Lo wasn’t alone asking questions at the Bronx Zoo that day. The audience beside him questioned out loud whether the polar bear, named Tundra, belonged there. The artificial habitat seemed to contrast so dramatically to traditional environments of polar bears, in the Arctic, that the strange-looking environment had the curious effect of making the bears look sad.
Lo knew he didn't want to make another series of sad-looking zoo animals. He sought to reveal the animals as the complex beings they are. He is not interested in showing them as simply vulnerable or as victims, unrepresentative snapshots that can be used to advocate against their captivity.

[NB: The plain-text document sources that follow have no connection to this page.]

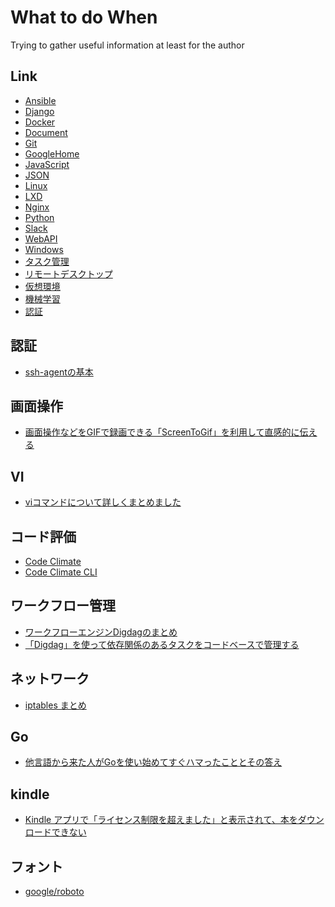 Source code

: # What to do When


Trying to gather useful information at least for the author

## Link

* [Ansible](doc/Ansible.md)
* [Django](doc/Django.md)
* [Docker](doc/Docker.md)
* [Document](doc/Document.md)
* ​[Git](doc/Git.md)
* [GoogleHome](doc/GoogleHome.md)
* [JavaScript](doc/JavaScript.md)
* [JSON](doc/JSON.md)
* [Linux](doc/Linux.md)
* [LXD](doc/LXD.md)
* [Nginx](doc/Nginx.md)
* [Python](doc/Python.md)
* [Slack](doc/Slack.md)
* [WebAPI](doc//WebAPI.md)
* [Windows](doc/Windows.md)
* [タスク管理](doc/タスク管理.md)
* [リモートデスクトップ](doc/リモートデスクトップ.md)
* [仮想環境](doc/仮想環境.md)
* [機械学習](doc/機械学習.md)
* [認証](doc/認証.md)


## 認証

* [ssh-agentの基本](https://qiita.com/yudoufu/items/82f752807893c63f06db)

## 画面操作

* [画面操作などをGIFで録画できる「ScreenToGif」を利用して直感的に伝える](https://nelog.jp/screen-to-gif)

## VI

* [viコマンドについて詳しくまとめました](https://eng-entrance.com/linux-command-vi)


## コード評価

* [Code Climate]()
* [Code Climate CLI](https://github.com/codeclimate/codeclimate/blob/master/README.md)

## ワークフロー管理

* [ワークフローエンジンDigdagのまとめ](https://qiita.com/hiroysato/items/d0fe5e2d88c267413a82)
* [「Digdag」を使って依存関係のあるタスクをコードベースで管理する](http://tadaken3.hatenablog.jp/entry/try-digdag)

## ネットワーク

* [iptables まとめ](https://qiita.com/Tocyuki/items/6d90a1ec4dd8e991a1ce)

## Go

* [他言語から来た人がGoを使い始めてすぐハマったこととその答え](https://qiita.com/mumoshu/items/0d2f2a13c6e9fc8da2a4)




## kindle

* [Kindle アプリで「ライセンス制限を超えました」と表示されて、本をダウンロードできない](https://bbb9780.wordpress.com/2017/01/13/amazon-kindle5/)


## フォント

* [google/roboto](https://github.com/google/roboto)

With this motivation, Lo began photographing the bears in 2014. He spent a month at zoos in Europe, and then another month at zoos in China. He limits himself to two days per location and spends the opening hours of the zoo planted in front of the polar bear display. The process, he acknowledges, is intense. He says he only eats bread and apples while shooting—the same diet as the bears, but in his case, to reduce overhead costs.

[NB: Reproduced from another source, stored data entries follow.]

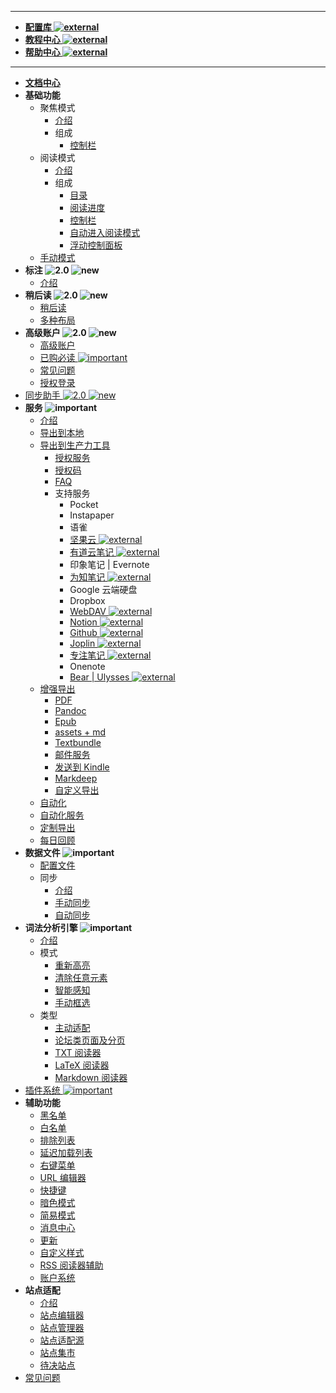 ***
* [**配置库 ![external](https://simpread-1254315611.cos.ap-shanghai.myqcloud.com/static/docs/popup.png)**](https://www.yuque.com/kenshin/simpread/ds8zk0)
* [**教程中心 ![external](https://simpread-1254315611.cos.ap-shanghai.myqcloud.com/static/docs/popup.png)**](https://www.yuque.com/kenshin/simpread)
* [**帮助中心 ![external](https://simpread-1254315611.cos.ap-shanghai.myqcloud.com/static/docs/popup.png)**](https://simpread.pro/help)
***
* [**文档中心**](Home)
* **基础功能**
  * 聚焦模式
    * [介绍](聚焦模式)
    * 组成
      * [控制栏](聚焦模式-控制栏)
  * 阅读模式
    * [介绍](阅读模式)
    * 组成
      * [目录](目录)
      * [阅读进度](阅读进度)
      * [控制栏](阅读模式-控制栏)
      * [自动进入阅读模式](自动进入阅读模式)
      * [浮动控制面板](浮动控制面板（FAP）与浮动控制栏（FAB）)
  * [手动模式](手动框选)
* **标注 ![2.0](https://simpread-1254315611.cos.ap-shanghai.myqcloud.com/static/docs/ver_2.0.png) ![new](https://simpread-1254315611.cos.ap-shanghai.myqcloud.com/static/docs/new.png)**
  * [介绍](标注)
* **稍后读 ![2.0](https://simpread-1254315611.cos.ap-shanghai.myqcloud.com/static/docs/ver_2.0.png) ![new](https://simpread-1254315611.cos.ap-shanghai.myqcloud.com/static/docs/new.png)**
  * [稍后读](稍后读)
  * [多种布局](稍后读-多种布局)
* **高级账户 ![2.0](https://simpread-1254315611.cos.ap-shanghai.myqcloud.com/static/docs/ver_2.0.png) ![new](https://simpread-1254315611.cos.ap-shanghai.myqcloud.com/static/docs/new.png)**
  * [高级账户](高级账户)
  * [已购必读 ![important](https://simpread-1254315611.cos.ap-shanghai.myqcloud.com/static/docs/important.png)](已购必读)
  * [常见问题](https://github.com/Kenshin/simpread/issues/908)
  * [授权登录](授权登录)
* [同步助手 ![2.0](https://simpread-1254315611.cos.ap-shanghai.myqcloud.com/static/docs/ver_2.0.png) ![new](https://simpread-1254315611.cos.ap-shanghai.myqcloud.com/static/docs/new.png)](Sync)
* **服务 ![important](https://simpread-1254315611.cos.ap-shanghai.myqcloud.com/static/docs/important.png)**
  * [介绍](服务)
  * [导出到本地](保存到本地)
  * [导出到生产力工具](导出到生产力工具)
    * [授权服务](授权服务)
    * [授权码](授权服务?id=授权码)
    * [FAQ](授权服务-FAQ)
    * 支持服务
      * Pocket
      * Instapaper
      * 语雀
      * [坚果云 ![external](https://simpread-1254315611.cos.ap-shanghai.myqcloud.com/static/docs/popup.png)](坚果云)
      * [有道云笔记 ![external](https://simpread-1254315611.cos.ap-shanghai.myqcloud.com/static/docs/popup.png)](有道云笔记)
      * 印象笔记 | Evernote
      * [为知笔记 ![external](https://simpread-1254315611.cos.ap-shanghai.myqcloud.com/static/docs/popup.png)](为知笔记)
      * Google 云端硬盘
      * Dropbox
      * [WebDAV ![external](https://simpread-1254315611.cos.ap-shanghai.myqcloud.com/static/docs/popup.png)](WebDAV)
      * [Notion ![external](https://simpread-1254315611.cos.ap-shanghai.myqcloud.com/static/docs/popup.png)](Notion)
      * [Github ![external](https://simpread-1254315611.cos.ap-shanghai.myqcloud.com/static/docs/popup.png)](Github)
      * [Joplin ![external](https://simpread-1254315611.cos.ap-shanghai.myqcloud.com/static/docs/popup.png)](Joplin)
      * [专注笔记 ![external](https://simpread-1254315611.cos.ap-shanghai.myqcloud.com/static/docs/popup.png)](专注笔记)
      * Onenote
      * [Bear | Ulysses ![external](https://simpread-1254315611.cos.ap-shanghai.myqcloud.com/static/docs/popup.png)](URLSCHEME)
  * [增强导出](增强导出)
    - [PDF](Sync?id=pdf)
    - [Pandoc](Sync?id=pandoc)
    - [Epub](Sync?id=epub)
    - [assets + md](Sync?id=assets-md)
    - [Textbundle](Textbundle)
    - [邮件服务](邮件服务)
    - [发送到 Kindle](发送到-Kindle)
    - [Markdeep](Markdeep)
    - [自定义导出](定制化导出?id=自定义导出)
  * [自动化](自动化)
  * [自动化服务](自动化服务)
  * [定制导出](定制化导出)
  * [每日回顾](每日回顾)
* **数据文件 ![important](https://simpread-1254315611.cos.ap-shanghai.myqcloud.com/static/docs/important.png)**
  * [配置文件](配置文件)
  * 同步
    * [介绍](同步)
    * [手动同步](手动同步)
    * [自动同步](自动同步)
* **词法分析引擎 ![important](https://simpread-1254315611.cos.ap-shanghai.myqcloud.com/static/docs/important.png)**
  * [介绍](词法分析引擎)
  * 模式
    * [重新高亮](重新高亮)
    * [清除任意元素](隐藏任意元素)
    * [智能感知](智能感知)
    * [手动框选](手动框选)
  * 类型
    * [主动适配](主动适配阅读模式)
    * [论坛类页面及分页](论坛类页面及分页)
    * [TXT 阅读器](TXT-阅读器)
    * [LaTeX 阅读器](LATEX-识别)
    * [Markdown 阅读器](MARKDOWN-识别)
* [插件系统 ![important](https://simpread-1254315611.cos.ap-shanghai.myqcloud.com/static/docs/important.png)](插件系统)
* **辅助功能**
  * [黑名单](黑名单)
  * [白名单](白名单)
  * [排除列表](排除列表)
  * [延迟加载列表](延迟加载列表)
  * [右键菜单](右键菜单)
  * [URL 编辑器](URL编辑器)
  * [快捷键](快捷键)
  * [暗色模式](暗色模式)
  * [简易模式](简易模式)
  * [消息中心](消息中心)
  * [更新](更新)
  * [自定义样式](自定义样式)
  * [RSS 阅读器辅助](RSSReader)
  * [账户系统](账户系统)
* **站点适配**
  * [介绍](适配站点)
  * [站点编辑器](站点编辑器)
  * [站点管理器](站点管理器)
  * [站点适配源](站点适配源)
  * [站点集市](站点集市)
  * [待决站点](待决站点)
* [常见问题](FAQ)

Lo has observed funny and bizarre things while photographing the bears. On one hot day in Beijing he watched a young girl scream, “The bears are afraid of the heat!” in response to a sign explaining why the bears are biologically well-suited for cold weather. In China’s Xi'an Qujian Polar Ocean Park, the bears are placed within a structure designed to imitate the Loess Plateau, a semi-arid environment filled with powdery soil that is highly susceptible to erosion. “It puzzles me to this day,” says Lo. In Wuhan Haichang Polar Ocean World, the polar bears on display turned out not to be actual polar bears, but a mixed breed from a brown bear and a white bear.
On occasion, the sublime also gives way to the surreal. After spending 10 to 20 days straight peering into one zoo enclosure after another—often dark, cramped places—Lo found that captivity, even if voluntary, can bring on anxiety and other psychological effects. “If there are two or three days that I’m not in a zoo, I feel very strange.”